Extracted records:
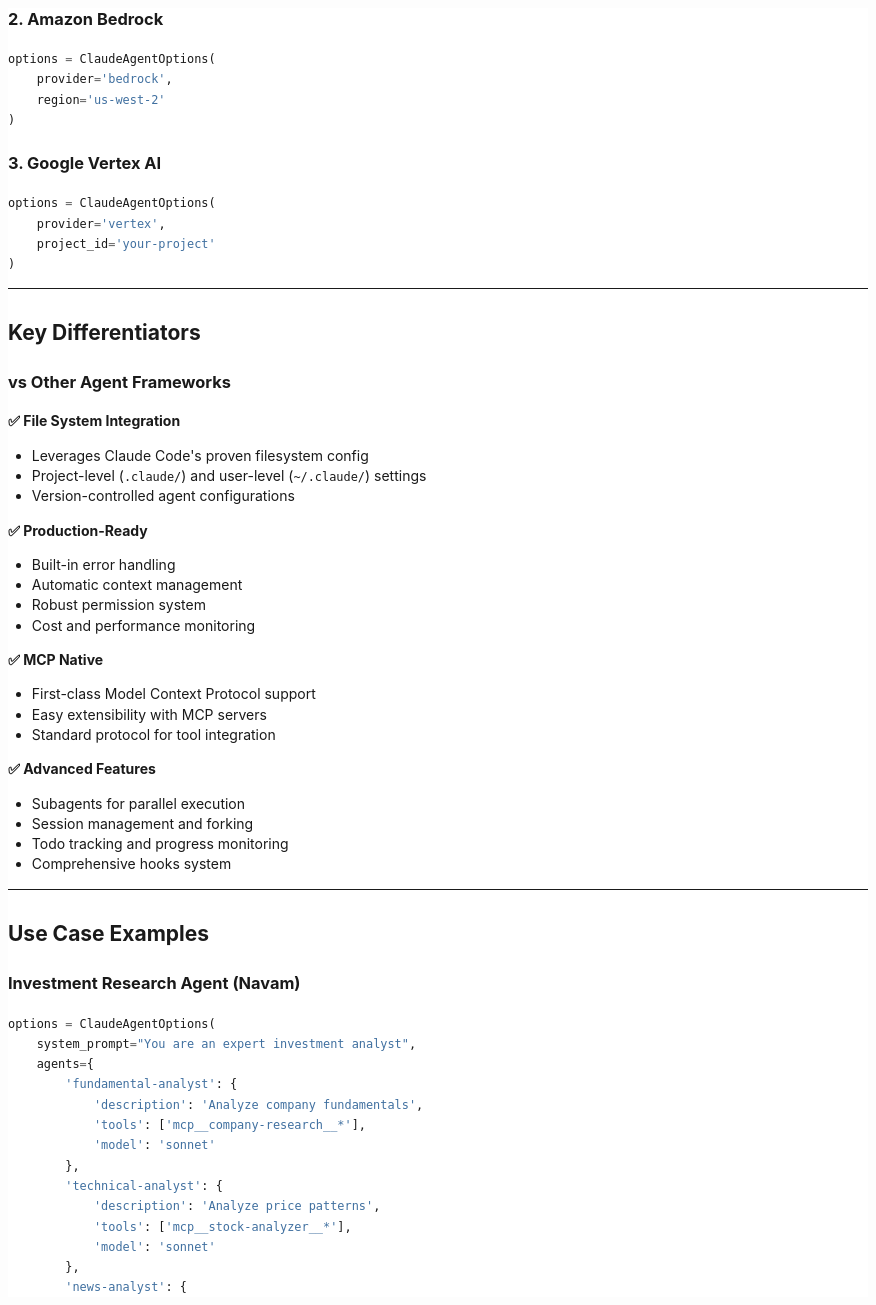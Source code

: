 ### 2. Amazon Bedrock
```python
options = ClaudeAgentOptions(
    provider='bedrock',
    region='us-west-2'
)
```

### 3. Google Vertex AI
```python
options = ClaudeAgentOptions(
    provider='vertex',
    project_id='your-project'
)
```

---

## Key Differentiators

### vs Other Agent Frameworks

**✅ File System Integration**
- Leverages Claude Code's proven filesystem config
- Project-level (`.claude/`) and user-level (`~/.claude/`) settings
- Version-controlled agent configurations

**✅ Production-Ready**
- Built-in error handling
- Automatic context management
- Robust permission system
- Cost and performance monitoring

**✅ MCP Native**
- First-class Model Context Protocol support
- Easy extensibility with MCP servers
- Standard protocol for tool integration

**✅ Advanced Features**
- Subagents for parallel execution
- Session management and forking
- Todo tracking and progress monitoring
- Comprehensive hooks system

---

## Use Case Examples

### Investment Research Agent (Navam)
```python
options = ClaudeAgentOptions(
    system_prompt="You are an expert investment analyst",
    agents={
        'fundamental-analyst': {
            'description': 'Analyze company fundamentals',
            'tools': ['mcp__company-research__*'],
            'model': 'sonnet'
        },
        'technical-analyst': {
            'description': 'Analyze price patterns',
            'tools': ['mcp__stock-analyzer__*'],
            'model': 'sonnet'
        },
        'news-analyst': {
```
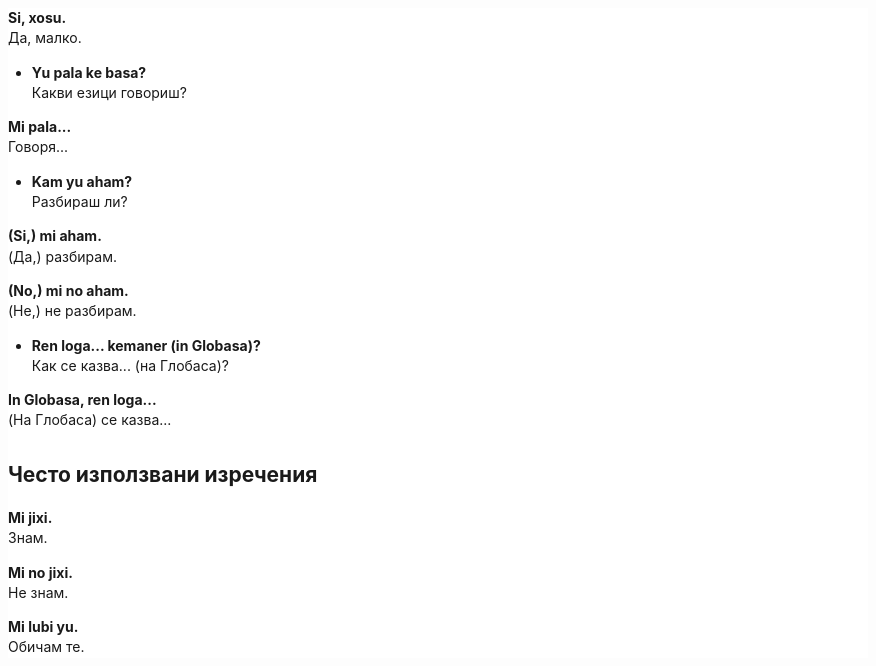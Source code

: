 <p><strong>Si, xosu.</strong><br> Да, малко.</p>
<ul>
	<li><strong>Yu pala ke basa?</strong><br> Какви езици говориш? </li>
</ul>
<p><strong>Mi pala...</strong><br> Говоря...</p>
<ul>
	<li><strong>Kam yu aham?</strong><br> Разбираш ли?</li>
</ul>
<p><strong>(Si,) mi aham.</strong><br> (Да,) разбирам. </p>
<p><strong>(No,) mi no aham.</strong><br> (Не,) не разбирам.</p>
<ul>
	<li><strong>Ren loga... kemaner (in Globasa)?</strong><br> Как се казва... (на Глобаса)?</li>
</ul>
<p><strong>In Globasa, ren loga...</strong><br> (На Глобаса) се казва... </p>
<h2>Често използвани изречения</h2>
<p><strong>Mi jixi.</strong><br> Знам.</p>
<p><strong>Mi no jixi.</strong><br> Не знам.</p>
<p><strong>Mi lubi yu.</strong><br> Обичам те.</p>
<p></p>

WHAT IS NEEDED: All lines above between the line that contains "- Cost and performance monitoring" and the last line of the entries, both included, must be transcribed exactly. No pictures are to appear.

EXERCISE RESPONSE:
- Cost and performance monitoring

**✅ MCP Native**
- First-class Model Context Protocol support
- Easy extensibility with MCP servers
- Standard protocol for tool integration

**✅ Advanced Features**
- Subagents for parallel execution
- Session management and forking
- Todo tracking and progress monitoring
- Comprehensive hooks system

---

## Use Case Examples

### Investment Research Agent (Navam)
```python
options = ClaudeAgentOptions(
    system_prompt="You are an expert investment analyst",
    agents={
        'fundamental-analyst': {
            'description': 'Analyze company fundamentals',
            'tools': ['mcp__company-research__*'],
            'model': 'sonnet'
        },
        'technical-analyst': {
            'description': 'Analyze price patterns',
            'tools': ['mcp__stock-analyzer__*'],
            'model': 'sonnet'
        },
        'news-analyst': {
```
Source code

: <p><strong>Si, xosu.</strong><br> Да, малко.</p>
<ul>
	<li><strong>Yu pala ke basa?</strong><br> Какви езици говориш? </li>
</ul>
<p><strong>Mi pala...</strong><br> Говоря...</p>
<ul>
	<li><strong>Kam yu aham?</strong><br> Разбираш ли?</li>
</ul>
<p><strong>(Si,) mi aham.</strong><br> (Да,) разбирам. </p>
<p><strong>(No,) mi no aham.</strong><br> (Не,) не разбирам.</p>
<ul>
	<li><strong>Ren loga... kemaner (in Globasa)?</strong><br> Как се казва... (на Глобаса)?</li>
</ul>
<p><strong>In Globasa, ren loga...</strong><br> (На Глобаса) се казва... </p>
<h2>Често използвани изречения</h2>
<p><strong>Mi jixi.</strong><br> Знам.</p>
<p><strong>Mi no jixi.</strong><br> Не знам.</p>
<p><strong>Mi lubi yu.</strong><br> Обичам те.</p>
<p></p>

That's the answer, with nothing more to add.